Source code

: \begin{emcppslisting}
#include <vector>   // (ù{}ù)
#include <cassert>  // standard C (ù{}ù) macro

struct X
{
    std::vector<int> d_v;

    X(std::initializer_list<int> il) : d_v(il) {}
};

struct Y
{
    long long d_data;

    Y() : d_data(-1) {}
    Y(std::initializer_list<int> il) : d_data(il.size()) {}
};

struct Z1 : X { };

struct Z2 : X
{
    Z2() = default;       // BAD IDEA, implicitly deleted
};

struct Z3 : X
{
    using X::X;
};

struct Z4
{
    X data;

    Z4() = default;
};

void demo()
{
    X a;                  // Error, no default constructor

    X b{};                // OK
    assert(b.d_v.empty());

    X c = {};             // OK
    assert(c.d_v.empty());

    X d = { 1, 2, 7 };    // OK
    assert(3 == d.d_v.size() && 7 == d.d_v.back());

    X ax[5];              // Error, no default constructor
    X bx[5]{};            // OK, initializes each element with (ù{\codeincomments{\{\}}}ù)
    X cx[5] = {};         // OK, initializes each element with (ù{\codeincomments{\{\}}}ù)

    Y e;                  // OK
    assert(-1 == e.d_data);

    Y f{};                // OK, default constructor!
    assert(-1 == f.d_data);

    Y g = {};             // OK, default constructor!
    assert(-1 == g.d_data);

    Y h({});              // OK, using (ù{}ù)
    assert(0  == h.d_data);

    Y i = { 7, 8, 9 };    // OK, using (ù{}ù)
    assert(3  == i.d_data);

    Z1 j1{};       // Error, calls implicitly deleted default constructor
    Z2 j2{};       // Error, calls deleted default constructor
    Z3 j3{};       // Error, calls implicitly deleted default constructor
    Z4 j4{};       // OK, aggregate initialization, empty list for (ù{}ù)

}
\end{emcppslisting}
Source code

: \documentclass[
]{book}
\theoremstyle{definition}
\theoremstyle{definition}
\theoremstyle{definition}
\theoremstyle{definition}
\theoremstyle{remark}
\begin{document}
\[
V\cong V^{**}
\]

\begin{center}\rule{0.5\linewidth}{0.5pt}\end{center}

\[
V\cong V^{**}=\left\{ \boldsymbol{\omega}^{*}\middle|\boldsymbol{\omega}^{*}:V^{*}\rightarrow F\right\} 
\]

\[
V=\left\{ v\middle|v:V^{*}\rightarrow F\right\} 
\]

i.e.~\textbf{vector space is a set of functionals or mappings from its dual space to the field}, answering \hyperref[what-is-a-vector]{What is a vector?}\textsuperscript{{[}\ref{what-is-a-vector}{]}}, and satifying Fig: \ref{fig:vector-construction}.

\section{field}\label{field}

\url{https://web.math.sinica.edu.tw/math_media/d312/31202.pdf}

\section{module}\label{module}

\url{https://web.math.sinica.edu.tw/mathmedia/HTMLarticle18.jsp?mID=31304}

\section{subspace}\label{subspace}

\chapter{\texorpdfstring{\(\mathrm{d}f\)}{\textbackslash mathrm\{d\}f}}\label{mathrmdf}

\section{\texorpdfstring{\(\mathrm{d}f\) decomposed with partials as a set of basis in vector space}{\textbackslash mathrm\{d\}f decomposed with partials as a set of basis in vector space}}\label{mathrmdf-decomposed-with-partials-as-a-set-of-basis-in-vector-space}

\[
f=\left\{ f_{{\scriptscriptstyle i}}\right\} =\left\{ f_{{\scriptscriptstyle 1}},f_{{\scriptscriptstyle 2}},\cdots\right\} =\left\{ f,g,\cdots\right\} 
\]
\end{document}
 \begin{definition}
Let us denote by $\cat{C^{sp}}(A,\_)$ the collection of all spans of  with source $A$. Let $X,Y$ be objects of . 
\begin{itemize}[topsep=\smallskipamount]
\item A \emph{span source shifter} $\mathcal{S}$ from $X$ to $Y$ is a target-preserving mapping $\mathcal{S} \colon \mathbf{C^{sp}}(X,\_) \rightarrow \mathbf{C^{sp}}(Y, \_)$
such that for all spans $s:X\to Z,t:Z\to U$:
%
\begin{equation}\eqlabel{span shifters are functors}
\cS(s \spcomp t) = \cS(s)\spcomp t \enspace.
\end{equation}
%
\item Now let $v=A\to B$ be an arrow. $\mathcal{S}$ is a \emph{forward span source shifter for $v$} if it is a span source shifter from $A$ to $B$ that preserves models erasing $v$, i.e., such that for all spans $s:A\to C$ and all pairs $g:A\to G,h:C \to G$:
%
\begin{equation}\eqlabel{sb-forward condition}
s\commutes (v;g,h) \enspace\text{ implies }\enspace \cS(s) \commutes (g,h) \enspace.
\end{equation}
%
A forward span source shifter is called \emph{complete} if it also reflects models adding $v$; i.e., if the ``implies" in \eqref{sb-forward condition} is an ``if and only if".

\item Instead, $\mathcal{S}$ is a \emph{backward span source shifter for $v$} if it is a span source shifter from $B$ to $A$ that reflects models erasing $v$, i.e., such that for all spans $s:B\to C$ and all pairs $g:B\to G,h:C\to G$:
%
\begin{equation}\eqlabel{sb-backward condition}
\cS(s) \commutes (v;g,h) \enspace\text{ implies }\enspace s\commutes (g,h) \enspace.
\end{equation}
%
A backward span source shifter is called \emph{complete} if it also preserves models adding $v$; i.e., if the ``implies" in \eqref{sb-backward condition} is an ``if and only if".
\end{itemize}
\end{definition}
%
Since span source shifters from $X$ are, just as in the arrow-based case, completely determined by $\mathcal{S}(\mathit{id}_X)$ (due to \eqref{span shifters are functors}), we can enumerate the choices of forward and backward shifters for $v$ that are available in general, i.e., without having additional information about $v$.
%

※ ※ ※

> [ACTIVITY] Retype the entire listing without altering anything.

> [TASK OUTPUT]
Source code

: \begin{emcppslisting}
#include <vector>   // (ù{}ù)
#include <cassert>  // standard C (ù{}ù) macro

struct X
{
    std::vector<int> d_v;

    X(std::initializer_list<int> il) : d_v(il) {}
};

struct Y
{
    long long d_data;

    Y() : d_data(-1) {}
    Y(std::initializer_list<int> il) : d_data(il.size()) {}
};

struct Z1 : X { };

struct Z2 : X
{
    Z2() = default;       // BAD IDEA, implicitly deleted
};

struct Z3 : X
{
    using X::X;
};

struct Z4
{
    X data;

    Z4() = default;
};

void demo()
{
    X a;                  // Error, no default constructor

    X b{};                // OK
    assert(b.d_v.empty());

    X c = {};             // OK
    assert(c.d_v.empty());

    X d = { 1, 2, 7 };    // OK
    assert(3 == d.d_v.size() && 7 == d.d_v.back());

    X ax[5];              // Error, no default constructor
    X bx[5]{};            // OK, initializes each element with (ù{\codeincomments{\{\}}}ù)
    X cx[5] = {};         // OK, initializes each element with (ù{\codeincomments{\{\}}}ù)

    Y e;                  // OK
    assert(-1 == e.d_data);

    Y f{};                // OK, default constructor!
    assert(-1 == f.d_data);

    Y g = {};             // OK, default constructor!
    assert(-1 == g.d_data);

    Y h({});              // OK, using (ù{}ù)
    assert(0  == h.d_data);

    Y i = { 7, 8, 9 };    // OK, using (ù{}ù)
    assert(3  == i.d_data);

    Z1 j1{};       // Error, calls implicitly deleted default constructor
    Z2 j2{};       // Error, calls deleted default constructor
    Z3 j3{};       // Error, calls implicitly deleted default constructor
    Z4 j4{};       // OK, aggregate initialization, empty list for (ù{}ù)

}
\end{emcppslisting}
Source code

: \documentclass[
]{book}
\theoremstyle{definition}
\theoremstyle{definition}
\theoremstyle{definition}
\theoremstyle{definition}
\theoremstyle{remark}
\begin{document}
\[
V\cong V^{**}
\]

\begin{center}\rule{0.5\linewidth}{0.5pt}\end{center}

\[
V\cong V^{**}=\left\{ \boldsymbol{\omega}^{*}\middle|\boldsymbol{\omega}^{*}:V^{*}\rightarrow F\right\} 
\]

\[
V=\left\{ v\middle|v:V^{*}\rightarrow F\right\} 
\]

i.e.~\textbf{vector space is a set of functionals or mappings from its dual space to the field}, answering \hyperref[what-is-a-vector]{What is a vector?}\textsuperscript{{[}\ref{what-is-a-vector}{]}}, and satifying Fig: \ref{fig:vector-construction}.

\section{field}\label{field}

\url{https://web.math.sinica.edu.tw/math_media/d312/31202.pdf}

\section{module}\label{module}

\url{https://web.math.sinica.edu.tw/mathmedia/HTMLarticle18.jsp?mID=31304}

\section{subspace}\label{subspace}

\chapter{\texorpdfstring{\(\mathrm{d}f\)}{\textbackslash mathrm\{d\}f}}\label{mathrmdf}

\section{\texorpdfstring{\(\mathrm{d}f\) decomposed with partials as a set of basis in vector space}{\textbackslash mathrm\{d\}f decomposed with partials as a set of basis in vector space}}\label{mathrmdf-decomposed-with-partials-as-a-set-of-basis-in-vector-space}

\[
f=\left\{ f_{{\scriptscriptstyle i}}\right\} =\left\{ f_{{\scriptscriptstyle 1}},f_{{\scriptscriptstyle 2}},\cdots\right\} =\left\{ f,g,\cdots\right\} 
\]
\end{document}
 \begin{definition}
Let us denote by $\cat{C^{sp}}(A,\_)$ the collection of all spans of  with source $A$. Let $X,Y$ be objects of . 
\begin{itemize}[topsep=\smallskipamount]
\item A \emph{span source shifter} $\mathcal{S}$ from $X$ to $Y$ is a target-preserving mapping $\mathcal{S} \colon \mathbf{C^{sp}}(X,\_) \rightarrow \mathbf{C^{sp}}(Y, \_)$
such that for all spans $s:X\to Z,t:Z\to U$:
%
\begin{equation}\eqlabel{span shifters are functors}
\cS(s \spcomp t) = \cS(s)\spcomp t \enspace.
\end{equation}
%
\item Now let $v=A\to B$ be an arrow. $\mathcal{S}$ is a \emph{forward span source shifter for $v$} if it is a span source shifter from $A$ to $B$ that preserves models erasing $v$, i.e., such that for all spans $s:A\to C$ and all pairs $g:A\to G,h:C \to G$:
%
\begin{equation}\eqlabel{sb-forward condition}
s\commutes (v;g,h) \enspace\text{ implies }\enspace \cS(s) \commutes (g,h) \enspace.
\end{equation}
%
A forward span source shifter is called \emph{complete} if it also reflects models adding $v$; i.e., if the ``implies" in \eqref{sb-forward condition} is an ``if and only if".

\item Instead, $\mathcal{S}$ is a \emph{backward span source shifter for $v$} if it is a span source shifter from $B$ to $A$ that reflects models erasing $v$, i.e., such that for all spans $s:B\to C$ and all pairs $g:B\to G,h:C\to G$:
%
\begin{equation}\eqlabel{sb-backward condition}
\cS(s) \commutes (v;g,h) \enspace\text{ implies }\enspace s\commutes (g,h) \enspace.
\end{equation}
%
A backward span source shifter is called \emph{complete} if it also preserves models adding $v$; i.e., if the ``implies" in \eqref{sb-backward condition} is an ``if and only if".
\end{itemize}
\end{definition}
%
Since span source shifters from $X$ are, just as in the arrow-based case, completely determined by $\mathcal{S}(\mathit{id}_X)$ (due to \eqref{span shifters are functors}), we can enumerate the choices of forward and backward shifters for $v$ that are available in general, i.e., without having additional information about $v$.
%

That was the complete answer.